Hundreds of people marched through the central Indian city of Bhopal late yesterday, waving flaming torches to commemorate the thousands who perished in the world's deadliest industrial disaster and demanding justice for survivors who continue to suffer three decades on.

In the early hours of December 3, 1984, around 40 metric tonnes of toxic methyl isocyanate gas accidentally leaked from a pesticide factory owned by U.S. multinational Union Carbide Corp. and was carried by the wind into the surrounding slums.

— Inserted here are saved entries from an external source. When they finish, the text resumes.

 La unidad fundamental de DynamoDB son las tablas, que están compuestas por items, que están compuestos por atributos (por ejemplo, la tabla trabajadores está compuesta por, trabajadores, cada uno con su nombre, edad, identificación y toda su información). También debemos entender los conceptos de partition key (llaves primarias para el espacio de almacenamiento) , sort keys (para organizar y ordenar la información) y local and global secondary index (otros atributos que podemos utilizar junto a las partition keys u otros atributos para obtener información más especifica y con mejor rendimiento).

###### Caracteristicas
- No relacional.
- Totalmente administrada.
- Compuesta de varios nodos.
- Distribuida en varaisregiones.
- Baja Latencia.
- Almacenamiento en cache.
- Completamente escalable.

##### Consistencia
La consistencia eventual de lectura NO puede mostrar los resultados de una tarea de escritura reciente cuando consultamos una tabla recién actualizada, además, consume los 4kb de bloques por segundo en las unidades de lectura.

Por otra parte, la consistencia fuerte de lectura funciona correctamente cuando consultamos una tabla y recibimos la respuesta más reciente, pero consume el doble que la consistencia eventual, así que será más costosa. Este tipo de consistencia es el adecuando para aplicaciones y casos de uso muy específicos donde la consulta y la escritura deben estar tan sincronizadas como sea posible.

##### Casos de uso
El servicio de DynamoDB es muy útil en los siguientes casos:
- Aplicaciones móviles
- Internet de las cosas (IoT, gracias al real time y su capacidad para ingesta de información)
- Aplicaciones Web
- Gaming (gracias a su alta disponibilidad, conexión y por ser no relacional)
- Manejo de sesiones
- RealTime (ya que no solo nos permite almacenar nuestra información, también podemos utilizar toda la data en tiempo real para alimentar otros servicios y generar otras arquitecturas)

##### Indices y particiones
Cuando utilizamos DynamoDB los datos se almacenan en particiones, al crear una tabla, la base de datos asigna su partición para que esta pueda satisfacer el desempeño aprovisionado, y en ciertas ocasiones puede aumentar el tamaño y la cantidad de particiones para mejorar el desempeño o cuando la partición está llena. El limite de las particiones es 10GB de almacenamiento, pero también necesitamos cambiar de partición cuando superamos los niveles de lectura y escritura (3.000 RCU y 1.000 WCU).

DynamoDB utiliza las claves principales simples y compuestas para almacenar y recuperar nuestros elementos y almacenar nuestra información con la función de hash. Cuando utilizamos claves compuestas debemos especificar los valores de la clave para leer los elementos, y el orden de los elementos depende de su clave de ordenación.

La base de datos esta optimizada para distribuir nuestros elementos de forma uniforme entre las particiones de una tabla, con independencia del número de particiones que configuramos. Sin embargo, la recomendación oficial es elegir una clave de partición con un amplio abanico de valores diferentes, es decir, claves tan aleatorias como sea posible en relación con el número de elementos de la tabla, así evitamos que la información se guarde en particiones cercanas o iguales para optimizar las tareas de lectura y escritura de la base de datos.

The government recorded 5,295 deaths. Activists estimate 25,000 people have died from illnesses in the years since. Many more, they said, are dealing with cancer, blindness, respiratory difficulties and immune and neurological disorders, but with no support.

"We are here to demand our rights from both the Indian government and Union Carbide," said Kamla Bhai, 70, as she walked alongside other survivors, activists and supporters through Bhopal's bustling streets to the abandoned factory site.

"We lost our children, we lost our husbands, we lost our mothers, we lost our fathers, yet we have been ignored by the government and cheated by the corporate for the last thirty years. Their treatment has been shameful."

Bhai, whose husband died from cancer five years after the calamity, said survivors needed health care and financial compensation, while a second and third generation of children with congenital deformities needed special medical treatment.

Others at the rally called for the clean-up of thousands of tonnes of toxic waste, buried by the company inside and outside the plant. The waste has seeped into the ground and poisoned the drinking water of 50,000 people living around the site.

FALSE CLAIMS, DOUBLE STANDARDS

The government of Madhya Pradesh state, where Bhopal is located, said that the Supreme Court decides who are the beneficiaries eligible for compensation and free health care.

"Every affected person has been listed and this has been put before the Supreme Court and the court has decided, after extensive examination of their cases, what is to be paid and to whom," said Pravir Krishn, the state's principal secretary at the department in charge of relief and rehabilitation for Bhopal's victims.

Krishn said some impoverished families seeking compensation for sicknesses or medical help for their disabled children, who suffer from diseases such as cerebral palsy and muscular dystrophy, were not from contaminated locations, suggesting they falsely claimed to be victims of the tragedy.

He said the state has provided 40 billion rupees ($650 million) to 575,000 people identified by the Supreme Court as being affected by the disaster, built six state-of-the art hospitals and provided houses for many victims.

U.S. company Dow Chemical, which now owns Union Carbide, has denied liability, saying it bought the company a decade after Union Carbide settled its liabilities to the Indian government in 1989 by paying $470 million.

Activists said that was a paltry sum based on a gross underestimate of the human suffering caused by the calamity.

Various petitions to hold Dow to account for increased compensation as well as the cleaning up of toxic waste are being pressed in Indian and American courts.

"The time has come to bring Dow and Carbide to justice. No more hiding behind share ownership and legal loopholes," said Salil Shetty, Secretary-General of Amnesty International.

"The double standards are outrageous. If the same disaster had been caused by an Indian company on U.S. soil, there is no way they would have got away with it."

"MINI BHOPALS"

While many events surrounding the disaster's anniversary have focused on issues such as the lack of health care, compensation and job opportunities for survivors and their families, others have questioned whether another Bhopal could happen.

Delhi-based think-tank Centre for Science and Environment on Monday released a new book which found that India has laws for hazardous waste management and industrial disasters, but there is no compliance.

"While we have thankfully not witnessed another major Bhopal-type disaster in the last 30 years, we have a number of mini Bhopals - which are small types of gas leaks from industry - happening all over the country," said Sunita Narain, CSE's director.

Last Saturday, for example, a chlorine gas leak from a factory just 40 km (25 miles) from Bhopal sickened 44 people and caused widespread panic in the Mandideep area, media reports said.

"Thirty years after the horrific industrial disaster, India needs to finish the job it started and now work on strengthening institutions, tools of compliance and monitoring and putting in place a strict corporate liability regime," Narain told the Thomson Reuters Foundation.